§ **What you are asked to do**: Copy exactly the lines from the start of the data below through the one that carries "com Bitcoin Standup", and only those.

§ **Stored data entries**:

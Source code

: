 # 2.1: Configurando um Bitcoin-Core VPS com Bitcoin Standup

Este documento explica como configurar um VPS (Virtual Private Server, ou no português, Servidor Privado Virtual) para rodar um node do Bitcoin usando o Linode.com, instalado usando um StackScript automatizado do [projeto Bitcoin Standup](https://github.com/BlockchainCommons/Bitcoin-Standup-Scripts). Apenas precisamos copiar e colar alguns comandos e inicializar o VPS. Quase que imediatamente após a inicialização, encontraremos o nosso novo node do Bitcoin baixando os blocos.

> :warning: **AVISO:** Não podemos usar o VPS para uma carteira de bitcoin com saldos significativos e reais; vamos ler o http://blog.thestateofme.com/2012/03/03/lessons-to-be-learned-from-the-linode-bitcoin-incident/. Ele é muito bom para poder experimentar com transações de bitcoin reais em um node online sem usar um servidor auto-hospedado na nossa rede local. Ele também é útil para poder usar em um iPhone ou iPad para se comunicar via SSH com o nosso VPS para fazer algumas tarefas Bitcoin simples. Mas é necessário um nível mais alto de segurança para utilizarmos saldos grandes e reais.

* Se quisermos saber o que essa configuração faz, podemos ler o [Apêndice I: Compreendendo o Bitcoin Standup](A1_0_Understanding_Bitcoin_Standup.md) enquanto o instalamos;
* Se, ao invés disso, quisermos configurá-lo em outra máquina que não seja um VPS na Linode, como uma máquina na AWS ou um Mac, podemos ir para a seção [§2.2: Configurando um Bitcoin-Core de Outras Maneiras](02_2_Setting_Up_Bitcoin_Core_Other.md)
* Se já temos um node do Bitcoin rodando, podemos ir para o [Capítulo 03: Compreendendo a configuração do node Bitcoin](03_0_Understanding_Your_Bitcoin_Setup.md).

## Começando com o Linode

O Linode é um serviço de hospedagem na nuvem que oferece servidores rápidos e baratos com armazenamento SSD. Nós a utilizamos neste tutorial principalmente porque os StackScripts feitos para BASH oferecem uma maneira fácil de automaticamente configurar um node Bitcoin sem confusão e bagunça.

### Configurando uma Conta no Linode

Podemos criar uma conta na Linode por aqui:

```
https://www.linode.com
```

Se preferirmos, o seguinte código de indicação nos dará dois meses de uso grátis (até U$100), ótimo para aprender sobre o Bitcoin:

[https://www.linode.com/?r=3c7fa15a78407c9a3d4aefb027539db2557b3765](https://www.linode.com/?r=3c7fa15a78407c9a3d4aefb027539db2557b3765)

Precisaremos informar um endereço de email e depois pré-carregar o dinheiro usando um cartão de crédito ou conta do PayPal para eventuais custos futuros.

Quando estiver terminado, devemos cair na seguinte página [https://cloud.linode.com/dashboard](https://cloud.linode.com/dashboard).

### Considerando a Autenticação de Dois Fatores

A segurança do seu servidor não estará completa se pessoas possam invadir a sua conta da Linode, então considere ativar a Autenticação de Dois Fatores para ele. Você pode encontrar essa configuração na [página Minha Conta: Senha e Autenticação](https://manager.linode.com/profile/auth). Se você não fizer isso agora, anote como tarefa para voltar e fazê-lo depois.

§ **Solution for this task**:
Source code

: # 2.1: Configurando um Bitcoin-Core VPS com Bitcoin Standup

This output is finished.